I have a 9 year old who has been diagnosed with Parkinson's. we think he's probably had it since birth. Does anybody else on the forum have experience of Parkinson's at such a young age?
Hello and welcome to the forum Nat, I am so shocked to read your post about your boy, what a shame. There is somebody on the forum who was diagnosed very young and I am sure that if they see your post they will respond.
So many people think that pd is only an older persons condition but it appears to be hitting people so much younger these days. I would be so interested to hear what your sons symptoms were and how long it has taken to get a diagnosis?
What meds has he been offered and what the medical people are saying to you with regard to managing his condition at such a tender age?
I do hope that you do not mind me asking these questions, your family must be in shock and my thoughts are with you.
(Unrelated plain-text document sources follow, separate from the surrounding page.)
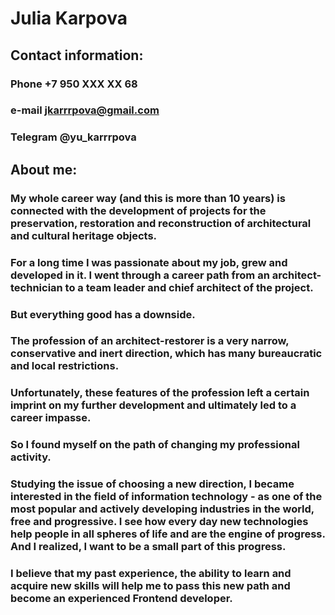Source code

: # Julia Karpova
## Contact information:
### **Phone** +7 950 XXX XX 68
### **e-mail** jkarrrpova@gmail.com
### **Telegram** @yu_karrrpova
## About me:
### My whole career way (and this is more than 10 years) is connected with the development of projects for the preservation, restoration and reconstruction of architectural and cultural heritage objects. 
### For a long time I was passionate about my job, grew and developed in it. I went through a career path from an architect-technician to a team leader and chief architect of the project.
### But everything good has a downside.
### The profession of an architect-restorer is a very narrow, conservative and inert direction, which has many bureaucratic and local restrictions.
### Unfortunately, these features of the profession left a certain imprint on my further development and ultimately led to a career impasse.
### So I found myself on the path of changing my professional activity.
### Studying the issue of choosing a new direction, I became interested in the field of information technology - as one of the most popular and actively developing industries in the world, free and progressive. I see how every day new technologies help people in all spheres of life and are the engine of progress. And I realized, I want to be a small part of this progress.
### I believe that my past experience, the ability to learn and acquire new skills will help me to pass this new path and become an experienced Frontend developer.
Take care
I can really empathise with this ....I started having symptoms when I was about 8 years old and was started on sinemet aged 10. I am now 44 and was a photographer at the London 2012 Olympics please contact me I would love to hear from you ! I have never heard of anyone as young as me having PD . Hopefully I can share my experiences and help in some way?
Chris was a very jittery baby, but this was discounted by a neurologist at about 5 weeks old as nothing serious. He hit all his first milestones - sitting, rolling, babbling but he crawled late at 15 months and was still not walking at 20 months. We were referred to a neurologist who diagnosed cerebral palsy. His left foot turned inwards and he wore a splint to correct this. This was soon followed by the right foot. He started conductive education sessions and started walking at the age of 3. All was well until about 6 years of age when he began to develop a scoliosis. By the age of 7 it had developed to a 90 degree curvature of his spine. This was beginning to compromise his lung function and so he had corrective surgery in May 2010. The surgery went perfectly well but Chris got a urinary tract infection and then things went from bad to worse. He lost all the strength in his legs and couldn't bear any weight anymore. In January 2011 he ended up in intensive care on a ventilator due to aspiration pneumonia. We spent 6months in hospital during which time Chris lost all his movement in arms and legs. He began vomiting constantly and his weight dropped to a critical level. We were told by our neurologist that chris had a rare condition and there was nothing they could do for him. We were told to bring him home and t let him end his life there. of course, this wasn't an option for us and luckily, the gastro team fitted a jejenostomy so that when he vomited he didn't bring up any feed and he slowly began to put on weight. A different doctor thought he may have dopa responsive dystonia and Chris was started on levodopa. This transformed him and he stopped vomiting and was able to go to school again. Our neurologist referred Chris to a specialist in London and after nerve conduction studies and brain scans, Parkinson's was confirmed. It was clear from the DAT scan, that this is the diagnosis. We've been offered DBS and are waiting for a consultation regarding this. So that's our story so far. I would be interested to hear how other people have been affected b their Parkinson's as we're trying t find out as much as possible at the moment. Thanks for reading my VERY long post!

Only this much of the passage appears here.